The development of high-throughput technologies, such as proteomics, has led to an early identification of the diseases by comparing the protein composition in diseased and normal tissues [27]. In a previous study we confirmed that CM is a source of protein biomarkes and identified the constitutive protein composition of CM of fertile women and the changes in the CM proteome throughout the menstrual cycle [28].
The aim of this study was to characterize the pattern of proteins involved in the pathophysiology of endometriosis. This aim could be important to furtherly focus which of these proteins could represent putative markers of endometriosis in CM.
Methods
Study design
Ten 30–40 year old infertile women, with ovarian endometriotic cysts were enrolled. Ten fertile women, with no history of fertility problems and who had a term delivery within 1 year before the study served as control group.
The inclusion criterion was a maximum age of 40 years for both groups. A specific inclusion criterion for the patients with endometriosis was that the endometriosis diagnosis was obtained by videolaparoscopy and confirmed by histological exam of the endometiotic cyst.
The exclusion criteria for both groups were as follows: patients with a history of polycystic ovary syndrome, cancer, premature ovarian failure, or other gynecologic factors leading to infertility that could affect folliculogenesis.
Cervical and vaginal swabs were obtained before sample collection to exclude cervical and vaginal infection. PAP tests and colposcopy were also performed before sample collection.
CM collection and sample preparation
Cervical mucus samples (n = 1 per patient) were obtained by gentle aspiration from the cervical canal using a catheter for intrauterine insemination (Gynetics Medical Products, Achel, Belgium). Samples were collected during the ovulation phase of the menstrual cycle. Ovulation was assessed by transvaginal sonography and confirmed by the measurement of midluteal serum progesterone levels.
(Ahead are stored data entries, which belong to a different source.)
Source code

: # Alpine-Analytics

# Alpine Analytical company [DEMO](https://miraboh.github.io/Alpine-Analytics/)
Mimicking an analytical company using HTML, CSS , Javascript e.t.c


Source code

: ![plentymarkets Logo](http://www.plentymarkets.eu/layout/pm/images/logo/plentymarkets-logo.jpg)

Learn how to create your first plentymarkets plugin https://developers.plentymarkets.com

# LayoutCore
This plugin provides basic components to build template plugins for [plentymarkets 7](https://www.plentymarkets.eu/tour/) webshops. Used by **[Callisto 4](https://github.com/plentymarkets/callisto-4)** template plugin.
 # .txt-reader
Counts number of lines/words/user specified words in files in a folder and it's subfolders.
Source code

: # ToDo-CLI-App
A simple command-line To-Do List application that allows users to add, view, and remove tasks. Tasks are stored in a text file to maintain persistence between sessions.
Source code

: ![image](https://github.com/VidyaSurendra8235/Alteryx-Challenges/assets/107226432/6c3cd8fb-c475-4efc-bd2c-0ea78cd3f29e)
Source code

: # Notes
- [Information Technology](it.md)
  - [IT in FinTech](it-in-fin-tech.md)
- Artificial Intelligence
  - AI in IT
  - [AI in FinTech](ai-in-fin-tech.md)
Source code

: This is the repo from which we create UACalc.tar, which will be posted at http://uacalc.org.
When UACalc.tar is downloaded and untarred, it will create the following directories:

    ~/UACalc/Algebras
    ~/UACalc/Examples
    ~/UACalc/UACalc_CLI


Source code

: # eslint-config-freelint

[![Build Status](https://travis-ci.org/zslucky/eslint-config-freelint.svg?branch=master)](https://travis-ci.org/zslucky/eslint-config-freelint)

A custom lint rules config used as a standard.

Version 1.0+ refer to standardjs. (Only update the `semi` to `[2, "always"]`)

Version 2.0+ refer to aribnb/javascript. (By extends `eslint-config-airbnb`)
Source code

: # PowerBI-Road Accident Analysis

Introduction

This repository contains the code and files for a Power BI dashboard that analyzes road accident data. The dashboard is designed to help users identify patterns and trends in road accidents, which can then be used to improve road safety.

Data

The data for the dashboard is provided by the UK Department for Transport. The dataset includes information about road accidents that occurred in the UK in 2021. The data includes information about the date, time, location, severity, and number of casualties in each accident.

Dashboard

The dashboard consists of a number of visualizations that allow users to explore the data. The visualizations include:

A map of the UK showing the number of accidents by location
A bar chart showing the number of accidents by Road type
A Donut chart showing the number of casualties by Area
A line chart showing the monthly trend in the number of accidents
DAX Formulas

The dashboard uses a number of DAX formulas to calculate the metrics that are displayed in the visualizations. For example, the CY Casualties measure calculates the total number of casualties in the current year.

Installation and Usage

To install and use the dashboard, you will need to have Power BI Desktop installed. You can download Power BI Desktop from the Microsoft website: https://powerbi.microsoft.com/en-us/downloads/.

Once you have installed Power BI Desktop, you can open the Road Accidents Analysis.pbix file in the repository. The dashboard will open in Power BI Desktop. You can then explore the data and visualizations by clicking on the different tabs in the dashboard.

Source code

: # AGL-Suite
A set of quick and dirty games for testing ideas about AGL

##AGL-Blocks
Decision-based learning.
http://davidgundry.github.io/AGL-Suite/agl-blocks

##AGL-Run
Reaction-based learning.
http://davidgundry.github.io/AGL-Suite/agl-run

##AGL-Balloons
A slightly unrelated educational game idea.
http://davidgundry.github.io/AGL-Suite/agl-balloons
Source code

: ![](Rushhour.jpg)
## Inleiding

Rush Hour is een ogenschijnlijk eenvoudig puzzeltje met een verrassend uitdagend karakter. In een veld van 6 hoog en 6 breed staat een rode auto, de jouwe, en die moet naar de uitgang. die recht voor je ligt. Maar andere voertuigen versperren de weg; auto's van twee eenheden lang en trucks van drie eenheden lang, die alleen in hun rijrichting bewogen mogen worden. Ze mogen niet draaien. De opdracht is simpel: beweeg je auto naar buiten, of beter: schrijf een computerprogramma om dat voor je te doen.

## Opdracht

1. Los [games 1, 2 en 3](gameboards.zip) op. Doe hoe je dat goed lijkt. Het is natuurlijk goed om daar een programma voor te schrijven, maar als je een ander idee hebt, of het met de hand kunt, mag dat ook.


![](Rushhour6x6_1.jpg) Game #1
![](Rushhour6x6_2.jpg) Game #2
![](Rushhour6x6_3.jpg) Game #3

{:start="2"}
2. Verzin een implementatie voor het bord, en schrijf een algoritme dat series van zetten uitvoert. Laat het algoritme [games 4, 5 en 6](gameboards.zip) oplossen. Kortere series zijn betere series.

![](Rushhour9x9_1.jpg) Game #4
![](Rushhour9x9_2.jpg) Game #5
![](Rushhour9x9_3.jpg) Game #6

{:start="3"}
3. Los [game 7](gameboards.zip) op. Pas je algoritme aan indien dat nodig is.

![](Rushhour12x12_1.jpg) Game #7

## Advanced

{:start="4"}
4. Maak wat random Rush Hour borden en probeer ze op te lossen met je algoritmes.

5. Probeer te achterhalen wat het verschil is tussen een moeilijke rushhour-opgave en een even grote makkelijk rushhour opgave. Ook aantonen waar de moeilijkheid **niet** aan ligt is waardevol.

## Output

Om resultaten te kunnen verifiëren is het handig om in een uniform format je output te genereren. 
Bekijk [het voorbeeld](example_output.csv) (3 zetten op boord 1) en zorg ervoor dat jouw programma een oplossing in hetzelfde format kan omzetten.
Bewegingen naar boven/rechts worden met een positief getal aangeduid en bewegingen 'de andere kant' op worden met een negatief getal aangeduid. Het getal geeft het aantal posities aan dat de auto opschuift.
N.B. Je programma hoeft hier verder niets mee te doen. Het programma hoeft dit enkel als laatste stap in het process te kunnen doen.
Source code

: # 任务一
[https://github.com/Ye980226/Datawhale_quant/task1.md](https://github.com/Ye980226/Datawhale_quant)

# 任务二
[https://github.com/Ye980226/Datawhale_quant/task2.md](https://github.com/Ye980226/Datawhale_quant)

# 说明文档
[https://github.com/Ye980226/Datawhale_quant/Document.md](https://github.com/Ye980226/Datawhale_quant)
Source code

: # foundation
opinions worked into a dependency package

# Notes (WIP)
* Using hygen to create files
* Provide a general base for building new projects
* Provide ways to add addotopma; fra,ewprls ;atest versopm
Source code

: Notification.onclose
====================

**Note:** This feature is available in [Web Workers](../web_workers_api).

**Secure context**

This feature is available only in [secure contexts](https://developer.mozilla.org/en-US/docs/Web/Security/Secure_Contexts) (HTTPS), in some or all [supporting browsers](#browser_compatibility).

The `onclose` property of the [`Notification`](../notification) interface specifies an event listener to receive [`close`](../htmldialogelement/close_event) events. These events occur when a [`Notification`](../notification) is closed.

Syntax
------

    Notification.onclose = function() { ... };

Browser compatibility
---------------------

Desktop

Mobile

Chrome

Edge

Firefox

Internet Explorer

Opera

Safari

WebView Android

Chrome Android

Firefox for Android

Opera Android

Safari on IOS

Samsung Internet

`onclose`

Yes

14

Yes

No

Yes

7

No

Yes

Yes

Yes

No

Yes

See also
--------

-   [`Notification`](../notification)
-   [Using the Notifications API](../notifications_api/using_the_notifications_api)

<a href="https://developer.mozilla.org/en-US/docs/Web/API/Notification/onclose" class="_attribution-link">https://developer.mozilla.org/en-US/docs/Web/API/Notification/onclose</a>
The cervical mucus was collected in plastic tubes and mixed 1:1 (v/v) with aqueous trifluoroacetic acid solution (0.2% v/v) and centrifuged at 9200g for 10 min. The soluble acidic fraction was stored at −80 °C until analysis. An aliquot of the soluble acidic fraction of each CM sample, corresponding to 40 µg of total protein (as measured by the Bradford assay), was mixed with 1 M ammonium bicarbonate pH 8.0 and reduced with 200 mM dithiothreitol (DTT 10 mM final, Sigma) for 5 min at 100 °C and 15 min at 50 °C, and then alkylated with 200 mM iodoacetamide (IAA 55 mM final, Sigma) in the dark at room temperature for 60 min. The samples were left to digest overnight at 37 °C by adding 100 mM ammonium bicarbonate (pH 8) with sequencing grade modified porcine trypsin (1:50, trypsin:protein concentration, Pierce Biotechnology). To stop the digestion, the samples were acidified with aqueous trifluoroacetic acid solution (0.2% v/v) and immediately frozen and lyophilized.
Proteomic analysis
The samples were resuspended in 40 μl of aqueous formic acid solution (0.1% v/v) and equal protein quantity (8 μg) of each sample was analyzed using an Ultimate 3000 RSLCnano equipped with an FLM-3000-Flow manager module, and coupled using an Orbitrap Elite mass spectrometer (ThermoFisher, San Jose, CA). Separation experiments were performed using a Zorbax 300SB-C18 column (3.5 mm particle diameter; column dimension 1 mm i.d. 15 cm) (Agilent Technologies, Santa Clara, CA) using the following eluents: (A) 0.1% (v/v) aqueous formic acid and (B) acetonitrile:water 80:20 with 0.1% (v/v) aqueous formic acid. The applied gradient was linear from 0 to 55% of solvent B in 60 min, at a flow rate of 50 μl/min. The Elite-Orbitrap mass spectrometer was operated in data-dependent mode in which each full MS scan (60 000 resolving power) was followed by MS/MS scans where the five most intense multiple-charged ions were dynamically selected and fragmented by collision-induced dissociation (CID) at a normalized collision energy of 35%. Samples were analyzed individually; proteomic analysis was performed at the same time for all samples, while data analysis was subsequently performed.
Data analysis
Tandem mass spectra were analysed using the Thermo Proteome Discoverer 1.4 software, and the SEQUEST cluster (University of Washington, Seattle, WA, licensed by Thermo Electron Corp) as the search engine against UniProtKb/Swiss-Prot protein knowledgebase release 2015-10: 20196 Homo Sapiens protein database.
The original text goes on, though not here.